Created by a colorful Miami developer and a world-renowned architecture firm, it appears to be an entirely new form: a piece of carchitecture that resembles a gigantic loft apartment, with exaggerated ceiling heights, wide-open 360-degree views and no exterior walls.
The garage has an unlikely back story. Its developer, a contemporary art collector named Robert Wennett, bought the property in 2005, inheriting a drab-looking bank office and an unremarkable parking lot at the corner of two well-known boulevards, Lincoln and Alton Roads.
Quirky zoning regulations in the city, which is chronically short on parking, made it profitable to build a large garage — not everyone’s vision of a grand gateway to the retail and restaurant-filled streets that surround the site.

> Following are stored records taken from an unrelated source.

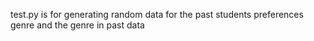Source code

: test.py is for generating random data for the past students preferences genre and the genre in past data
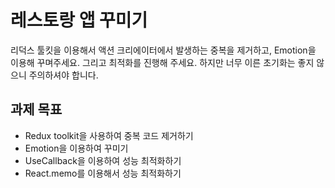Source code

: # 레스토랑 앱 꾸미기

리덕스 툴킷을 이용해서 액션 크리에이터에서 발생하는 중복을 제거하고, Emotion을 이용해 꾸며주세요. 그리고 최적화를 진행해 주세요. 하지만 너무 이른 초기화는 좋지 않으니 주의하셔야 합니다.

## 과제 목표

* Redux toolkit을 사용하여 중복 코드 제거하기
* Emotion을 이용하여 꾸미기
* UseCallback을 이용하여 성능 최적화하기
* React.memo를 이용해서 성능 최적화하기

Mr. Wennett, who sprinkles his properties with $1 million Dan Graham sculptures and admits that he hates most of the garages he has ever parked in, aimed high, interviewing 10 top architects around the world. He settled on Herzog & de Meuron, a Swiss firm best known for transforming a power station into the Tate Modern gallery in London and designing the Olympic stadium in Beijing (known, by its appearance, as the Bird’s Nest).
What they produced, in early 2010, was all those things: a garage with floor heights of up to 34 feet, three times the norm; a striking internal staircase, with artwork embedded in its base; precarious looking (and feeling) ledges that rely on industrial-strength cable to hold back cars and people; and a glass cube that houses a designer clothing store, perhaps the first in the middle of a parking garage. Another interesting fact that even most local aren't aware of, is that Mr. Wennett built himself a large penthouse apartment on the roof.
In a final flourish, the architects created a soaring top floor that doubles as an event space, with removable parking barriers. It can be rented for about $12,000 to $15,000 a night.
“This is not a parking garage,” Mr. Wennett said. “It’s really a civic space.”
Not all the reviews are fawning. In interviews, several Miami drivers grumbled about the cost of parking in the garage — typically $4 an hour, depending on the time of day, compared with about $1 an hour in nearby municipal lots.
However, most visitors seem to overlook that: “I wouldn’t even think of parking anywhere else when I’m downtown,” said Douglas Sharon, a financial adviser, who steers his gray Ferrari into the garage several times a week.